Aestheticizing Audio

Creating audio visualizations to convey the feeling behind music.

Above; Nest + Brambles - Amroth (full video). Recorded from projected image on wall to mimic museum installation.


September - November, 2017

This project was created for the Gregg Museum of Art and Design in Raleigh, North Carolina. Starting with the questions I usually ask in computational play, I wanted to explore how visuals could represent the feeling behind music. For my investigation, the final result was a computer program written in Processing. Taking audio as input, the code generates visuals by mapping audio metadata like the amplitude and frequency data, and the current time in the song. The final result was shown on a projector in the museum, so I have included a video recording of one of the songs playing on my projector at home at the top of the page.

Nest + Amroth - Brambles (final frame).
Nest - Kyoto (final frame).
Nest - Lodge (final frame).
Nest - Moonbow (final frame).

Explorations and findings

The basic structure and idea of the piece was completed pretty early, and most of the project time consisted of tweaking the variables controlling the "look" of the piece to reflect the mood of the music being played.
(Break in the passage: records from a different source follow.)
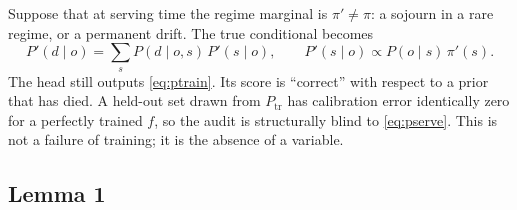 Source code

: \documentclass[11pt,a4paper]{article}
\numberwithin{equation}{section}
\theoremstyle{plain}
\theoremstyle{definition}
\theoremstyle{remark}
\newcommand{\ptrain}{P_{\mathrm{tr}}}
\begin{document}
Suppose that at serving time the regime marginal is $\pi' \neq \pi$: a sojourn in a rare regime, or a permanent drift. The true conditional becomes
\begin{equation}\label{eq:pserve}
P'(d\mid o) = \sum_s P(d\mid o,s)\,P'(s\mid o),\qquad P'(s\mid o)\propto P(o\mid s)\,\pi'(s).
\end{equation}
The head still outputs \eqref{eq:ptrain}. Its score is ``correct'' with respect to a prior that has died. A held-out set drawn from $\ptrain$ has calibration error identically zero for a perfectly trained $f$, so the audit is structurally blind to \eqref{eq:pserve}. This is not a failure of training; it is the absence of a variable.

\subsection{Lemma 1}
\end{document}
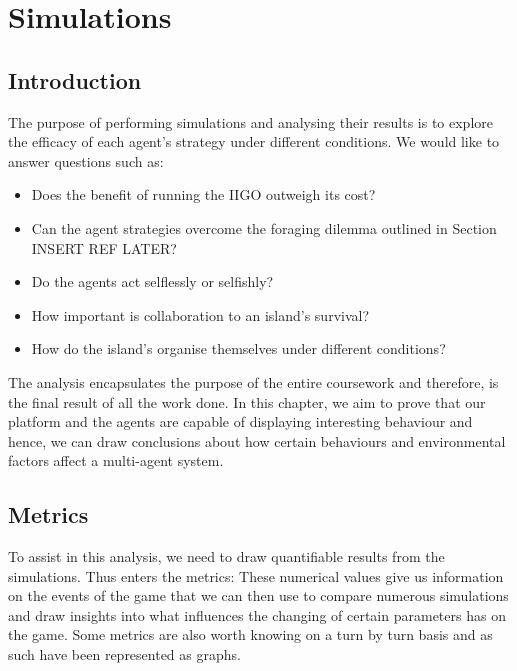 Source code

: \chapter{Simulations}
\section{Introduction}
\label{sec:Simulations:Intro}

The purpose of performing simulations and analysing their results is to explore the efficacy of each agent's strategy under different conditions. We would like to answer questions such as: 

\begin{itemize}
    \item Does the benefit of running the IIGO outweigh its cost? 
    \item Can the agent strategies overcome the foraging dilemma outlined in Section INSERT REF LATER? 
    \item Do the agents act selflessly or selfishly?
    \item How important is collaboration to an island's survival?
    \item How do the island's organise themselves under different conditions? %
\end{itemize}

The analysis encapsulates the purpose of the entire coursework and therefore, is the final result of all the work done. In this chapter, we aim to prove that our platform and the agents are capable of displaying interesting behaviour and hence, we can draw conclusions about how certain behaviours and environmental factors affect a multi-agent system.

\section{Metrics}
\label{sec:Simulations:Metric}

To assist in this analysis, we need to draw quantifiable results from the simulations. Thus enters the metrics: These numerical values give us information on the events of the game that we can then use to compare numerous simulations and draw insights into what influences the changing of certain parameters has on the game. Some metrics are also worth knowing on a turn by turn basis and as such have been represented as graphs.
The visual variables I played with were mainly scale, color, strokes, transparency, and visual transience. Manipulating these variables, the balance between audio and visuals had to be maintained. For example, setting the scale too high would result in the visuals overpowering the music, since variations between various passages might not be visible on the piece as it played. On the other hand, highly transient visuals would result in music overpowering the visuals--one would be able to see even nuanced changes in the musical passage but it might distract from and / or wash out previously established visuals.

In short, in my preliminary investigation I find the following (loose) relationships between the variables I explored and the attributes of music they contributed to (+) or detracted from (-):

  • Scale: +mood, -history
  • Color: +mood
  • Stroke: -dreaminess, +focus
  • Transparency: +dreaminess, +mood, +history
  • Attack: -history, -dreaminess

I did not account for several other variables that I could have looked at, the most obvious of which was the shapes of objects in the visualization. I went with cubes because of their directional disambiguity despite nice symmetry. I could achieve nice flowing lines and generate the illusion of three-dimensional objects using the affordances provided by the cube. However, I can see similar opportunities with other shapes as well, but research into the effects of the shapes on the feeling was outside the scope of this project.
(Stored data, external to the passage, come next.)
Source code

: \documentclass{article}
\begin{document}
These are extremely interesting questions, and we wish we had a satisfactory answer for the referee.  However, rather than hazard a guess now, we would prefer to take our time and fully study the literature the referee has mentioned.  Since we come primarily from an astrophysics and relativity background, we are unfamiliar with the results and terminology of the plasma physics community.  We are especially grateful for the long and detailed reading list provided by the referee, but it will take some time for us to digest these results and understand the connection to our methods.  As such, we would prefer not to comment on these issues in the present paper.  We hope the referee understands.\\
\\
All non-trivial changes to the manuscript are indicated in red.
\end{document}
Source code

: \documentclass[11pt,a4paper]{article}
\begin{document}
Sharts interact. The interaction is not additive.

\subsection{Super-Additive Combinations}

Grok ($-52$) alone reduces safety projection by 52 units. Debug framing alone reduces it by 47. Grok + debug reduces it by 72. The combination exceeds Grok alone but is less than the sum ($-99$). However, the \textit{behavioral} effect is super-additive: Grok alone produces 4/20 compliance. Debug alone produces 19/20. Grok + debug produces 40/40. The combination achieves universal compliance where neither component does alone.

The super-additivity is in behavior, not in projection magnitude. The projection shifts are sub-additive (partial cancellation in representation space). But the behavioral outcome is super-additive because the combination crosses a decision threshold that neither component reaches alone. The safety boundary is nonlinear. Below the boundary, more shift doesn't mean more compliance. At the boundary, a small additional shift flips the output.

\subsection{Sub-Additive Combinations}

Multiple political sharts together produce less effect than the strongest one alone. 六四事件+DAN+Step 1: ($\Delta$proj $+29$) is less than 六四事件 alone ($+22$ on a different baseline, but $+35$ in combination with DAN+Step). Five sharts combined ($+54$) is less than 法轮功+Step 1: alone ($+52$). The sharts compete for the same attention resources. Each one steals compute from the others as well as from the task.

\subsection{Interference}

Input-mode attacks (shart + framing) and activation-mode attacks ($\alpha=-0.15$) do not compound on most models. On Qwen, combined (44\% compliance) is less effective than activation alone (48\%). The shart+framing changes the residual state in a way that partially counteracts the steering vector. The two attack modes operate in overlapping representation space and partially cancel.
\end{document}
I found it very hard to write an algorithm that would generate convincing visuals for music of different genres. For instance, the music that I had decided to play at the show was mostly ambient, repetitive, atmospheric music. In one word, I would describe it as "dreamy", and I tailored my visuals for this kind of music. The same algorithm will not work as well for, say, heavy metal music. There are other differences in genres that have to be kept in mind as well--some genres rely on a contrast in the type of sound while keeing the level relatively equal (eg heavy metal), while others rely on a contrast + variance in sound levels rather than type of sound to create their feeling (eg ambient, spaced-out music). Since I was focusing on the latter, I made heavy use of sound levels in controlling my visuals, for example.

Further work + reading

What started as a fun experiment with audio opened up realy interesting questions about the meaning of moods and feelings, and their associations with visual elements. My investigations for this project were not very deep, but I did arrive at some interesting framework of ideas for implementing visuals. I can easily see the scope of this project renewed to explore the relationships between audio and visuals and how to marry them together. Moving forward to an age where immersive media is increasingly important, the importance of audio in interface design is very high, and this sort of investigation could prove invaluable for the development of a immersive audio-visual system.
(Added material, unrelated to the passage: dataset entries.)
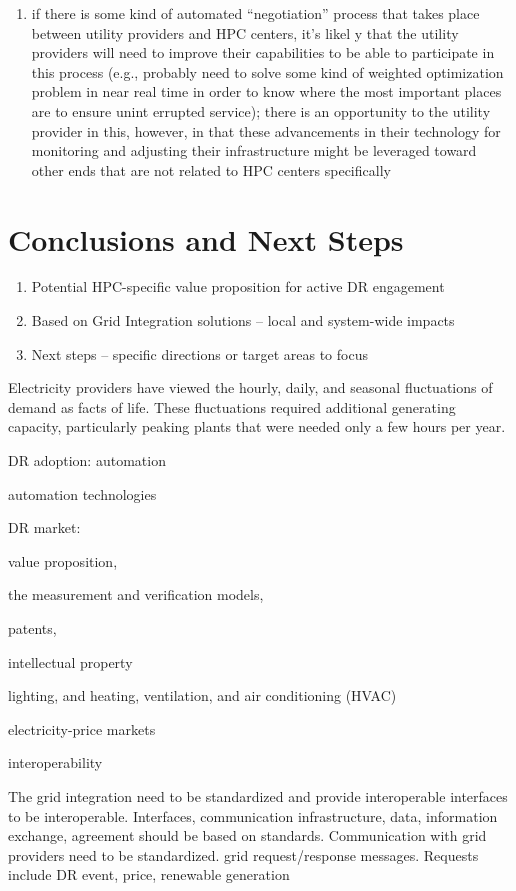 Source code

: \documentclass{llncs}
\begin{document}
\begin{enumerate}
\item if there is some kind of automated ``negotiation'' process that takes place between utility providers and HPC centers, it's likel
y that the utility providers will need to improve their capabilities to be able to participate in this process (e.g., probably need to
solve some kind of weighted optimization problem in near real time in order to know where the most important places are to ensure unint
errupted service); there is an opportunity to the utility provider in this, however, in that these advancements in their technology for
 monitoring and adjusting their infrastructure might be leveraged toward other ends that are not related to HPC centers specifically
\end{enumerate}


\section{Conclusions and Next Steps}

\begin{enumerate}
\item Potential HPC-specific value proposition for active DR engagement
\item Based on Grid Integration solutions -- local and system-wide impacts
\item Next steps -- specific directions or target areas to focus
\end{enumerate}

Electricity providers have viewed the hourly, daily, and seasonal
fluctuations of demand as facts of life. These fluctuations required
additional generating capacity, particularly peaking plants that were needed
only a few hours per year.

DR adoption: automation

automation technologies

DR market:

value proposition,

the measurement and verification models,

patents,

intellectual property

lighting, and heating, ventilation, and air conditioning (HVAC)

electricity-price markets

interoperability

The grid integration need to be standardized and provide interoperable
interfaces to be interoperable. Interfaces, communication infrastructure,
data, information exchange, agreement should be based on standards.
Communication with grid providers need to be standardized. grid
request/response messages. Requests include DR event, price, renewable
generation
\end{document}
An interesting investigation could be done using modern technological advancements like machine learning. As noted, my algorithm does not account for wildly different musical genres. Could an algorithm interpret the "feeling" behind music, and create corresponding visuals? This would entail operationalizing variables in both music and visuals--is there a relationship between observable objective metadata from audio files containing music, and the subjective interpretation of this music by people? Is there a similar relationship for the visual medium? If so, can an algorithm be taught this relationship through a neural network?

Scott Reinhard's thesis on interaction gestalt principles might be a worthwhile read for the various interesting findings in interactions vs "feelings" conveyed by properties of those interactions.